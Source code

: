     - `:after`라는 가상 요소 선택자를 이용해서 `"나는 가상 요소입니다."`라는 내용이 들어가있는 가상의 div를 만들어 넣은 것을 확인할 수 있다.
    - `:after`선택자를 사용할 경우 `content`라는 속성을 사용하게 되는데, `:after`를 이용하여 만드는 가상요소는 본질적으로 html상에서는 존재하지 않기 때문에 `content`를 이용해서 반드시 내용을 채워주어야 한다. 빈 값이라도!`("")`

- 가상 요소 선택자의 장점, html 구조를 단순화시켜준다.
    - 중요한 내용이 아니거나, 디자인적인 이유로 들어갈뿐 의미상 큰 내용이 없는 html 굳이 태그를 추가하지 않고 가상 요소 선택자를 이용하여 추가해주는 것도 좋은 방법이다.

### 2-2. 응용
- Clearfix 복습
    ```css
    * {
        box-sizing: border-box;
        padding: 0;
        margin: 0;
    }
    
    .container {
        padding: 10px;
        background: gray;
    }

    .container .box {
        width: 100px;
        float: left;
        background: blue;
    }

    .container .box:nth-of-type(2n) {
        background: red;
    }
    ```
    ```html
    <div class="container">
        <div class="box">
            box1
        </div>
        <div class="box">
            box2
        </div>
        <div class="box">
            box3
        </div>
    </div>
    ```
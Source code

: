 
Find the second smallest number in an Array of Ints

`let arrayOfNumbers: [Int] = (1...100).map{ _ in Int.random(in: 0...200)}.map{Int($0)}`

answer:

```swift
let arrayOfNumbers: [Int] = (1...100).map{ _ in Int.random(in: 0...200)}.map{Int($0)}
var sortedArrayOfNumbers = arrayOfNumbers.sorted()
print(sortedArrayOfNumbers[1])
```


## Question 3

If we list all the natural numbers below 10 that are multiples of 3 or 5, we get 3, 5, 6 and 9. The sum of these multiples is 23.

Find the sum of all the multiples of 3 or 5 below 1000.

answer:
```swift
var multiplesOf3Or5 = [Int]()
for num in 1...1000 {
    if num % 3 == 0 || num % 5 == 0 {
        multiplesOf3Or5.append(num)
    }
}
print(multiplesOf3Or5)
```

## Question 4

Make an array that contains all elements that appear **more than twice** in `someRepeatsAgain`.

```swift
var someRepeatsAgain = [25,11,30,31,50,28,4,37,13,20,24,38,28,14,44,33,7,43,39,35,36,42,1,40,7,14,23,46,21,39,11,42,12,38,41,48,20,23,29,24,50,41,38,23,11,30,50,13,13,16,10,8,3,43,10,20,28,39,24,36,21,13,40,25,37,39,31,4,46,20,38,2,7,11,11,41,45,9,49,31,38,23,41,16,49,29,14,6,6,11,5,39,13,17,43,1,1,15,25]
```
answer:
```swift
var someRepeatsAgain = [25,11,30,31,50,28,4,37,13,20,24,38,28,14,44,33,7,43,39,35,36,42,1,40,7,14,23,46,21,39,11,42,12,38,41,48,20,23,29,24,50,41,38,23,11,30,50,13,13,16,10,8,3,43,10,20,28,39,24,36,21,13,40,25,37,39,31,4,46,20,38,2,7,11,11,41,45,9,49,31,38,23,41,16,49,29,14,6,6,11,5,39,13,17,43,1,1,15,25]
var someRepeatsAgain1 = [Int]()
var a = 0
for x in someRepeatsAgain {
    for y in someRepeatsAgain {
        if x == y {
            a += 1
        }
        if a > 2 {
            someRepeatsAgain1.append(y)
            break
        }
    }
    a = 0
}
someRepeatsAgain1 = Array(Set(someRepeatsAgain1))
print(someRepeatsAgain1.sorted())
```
══════════════════════════════
## Task objective:
Copy the lines above that hold the word "이용해서".

## Expected answer:
:     - `:after`라는 가상 요소 선택자를 이용해서 `"나는 가상 요소입니다."`라는 내용이 들어가있는 가상의 div를 만들어 넣은 것을 확인할 수 있다.
    - `:after`선택자를 사용할 경우 `content`라는 속성을 사용하게 되는데, `:after`를 이용하여 만드는 가상요소는 본질적으로 html상에서는 존재하지 않기 때문에 `content`를 이용해서 반드시 내용을 채워주어야 한다. 빈 값이라도!`("")`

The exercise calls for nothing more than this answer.